While looking up some recent patents for my thesis, I stumbled upon what appears to be a new Google service, Google Patents. Now, the cliché about Google is that the first thing people do when they discover Google is they Google themselves. Well, I can’t really patent-Google myself, per se, but I can patent-Google my great grandfather William Stanley Jr. who generated over 100 patents, including the transformer and the Stanley Thermos, both of which are still in use today. In fact, all those white trashcans that litter telephone poles all over the world (and cause so many problems during heat waves) are more or less his fault. As with any invention, there are always more hands involved than those cited in the patent, but officially he does hold claim to the modern variant such as those found on telephone poles.

Now, for those of you thinking to yourselves that you can hit me up for money, neither I nor my family gain anything from this legacy other than the legacy — I’m a struggling artist after all, and haven’t even been paid yet for the last two gigs (you know who you are) — and in fact while we’re at it, I was actually going to ask you if you could spare a dime. Remember, these patents have long-since fallen into the public domain (my preferred distribution channel ;-). This is also the first time I’ve mentioned this in any public forum, mostly because I have been struggling with electricity for the past several years and have inherited none of those gifts that either William (or my father for that matter) possessed so naturally. So I’m a little embarassed to have such illustrious ancestors in a field for which I am so inept. In fact (oh, the shame of it all), I find digital circuits to be sooooo much easier to control than the type of electricity my great-grandfather used to manipulate, since in fact in a digital circuit you really aren’t concerned all that much with the actual properties of the electricity itself. It is mostly just a question of getting the right resistor in the right spot and then trying to program the controller to flip something on and off at the right moment, or of reading the state of some sensor that does most of the work for you. I.e. no physics required. But this paresse is also starting to show it’s limits, and I’ve been thinking about how best to provide myself with the means to move into more serious sensor work after the current job runs out.

It’s a real pleasure to finally have access to all these patents. I don’t have the time to scour them just this moment, but I had actually started the process of recovering his patents somewhat recently, only hadn’t found the time to uncover any more than the two or three well-known ones. I was planning on investigating the matter further in a few months. Now that Google, du jour au lendemain, has suddenly placed online over 70 accessible documents, it should make things a little easier.

And just look at these drawings. They’re exquisite:

Thermal Telephone Electric Generator Electric Inductional Transformer Armature FOR Dynamo-Electric Machines Electric Meter Induction Coil Alternating Current Motor Alternating Current Motor Self-Exciting Alternating Current Electric Generator Potential Controlling Device Electric Circuit Controller Induction Coil Induction Coil Multiple Incandescent Electric Lamp Globe for Incandescent Electric Lamps

6 December, 2005

Racing Stripes

Filed under: narcissus — Douglas Edric Stanley @ 16:50 pm

Ok.
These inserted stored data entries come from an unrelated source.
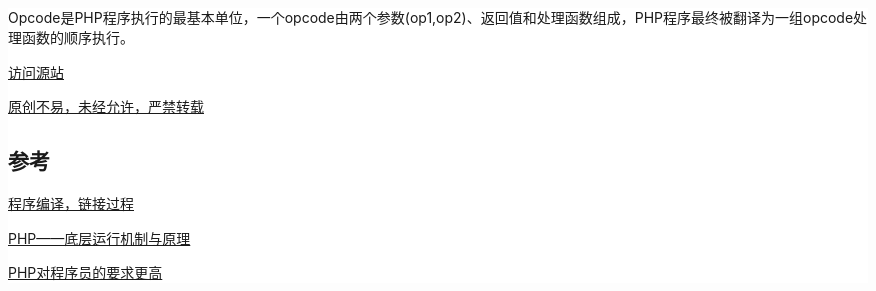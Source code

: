 Opcode是PHP程序执行的最基本单位，一个opcode由两个参数(op1,op2)、返回值和处理函数组成，PHP程序最终被翻译为一组opcode处理函数的顺序执行。


[访问源站](http://www.araryun.com "访问源站")  

[原创不易，未经允许，严禁转载](http://www.araryun.com "原创不易，转载请注明。")


## 参考 ##

[程序编译，链接过程](https://blog.csdn.net/shenjianxz/article/details/52130111)

[PHP——底层运行机制与原理](https://blog.csdn.net/lili0710432/article/details/47816365)

[PHP对程序员的要求更高](http://www.laruence.com/2012/04/01/2571.html)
So I’m out of the hospital now for those that have been asking.

And no, they didn’t have Wifi, or DSL, or anything like that there. All they had were big needles and of course, the wonderful “probe” that they placed in my penis when I couldn’t urinate by myself (it’s been “fire pee” ever since). Oh, and the fellow next to me had TF1 running all day (and night). He explained that he had paid for it, and that if I wanted it off I’d have to pay him. I think the logic (other than being an asshole) was that if you use it more, well, you sort of economise — and he was going to get his money’s worth. If I see the “Jeu de la boîte” once more…

Anyway, since I was such a good patient, they left me with a special bonus to take home with me…

Racing Stripes Racing Stripes Bow

Racing Stripes! Aren’t they pretty? I like the little bow they left poking out. I wish I could keep it.

Or maybe it’s a nietzschean mustache?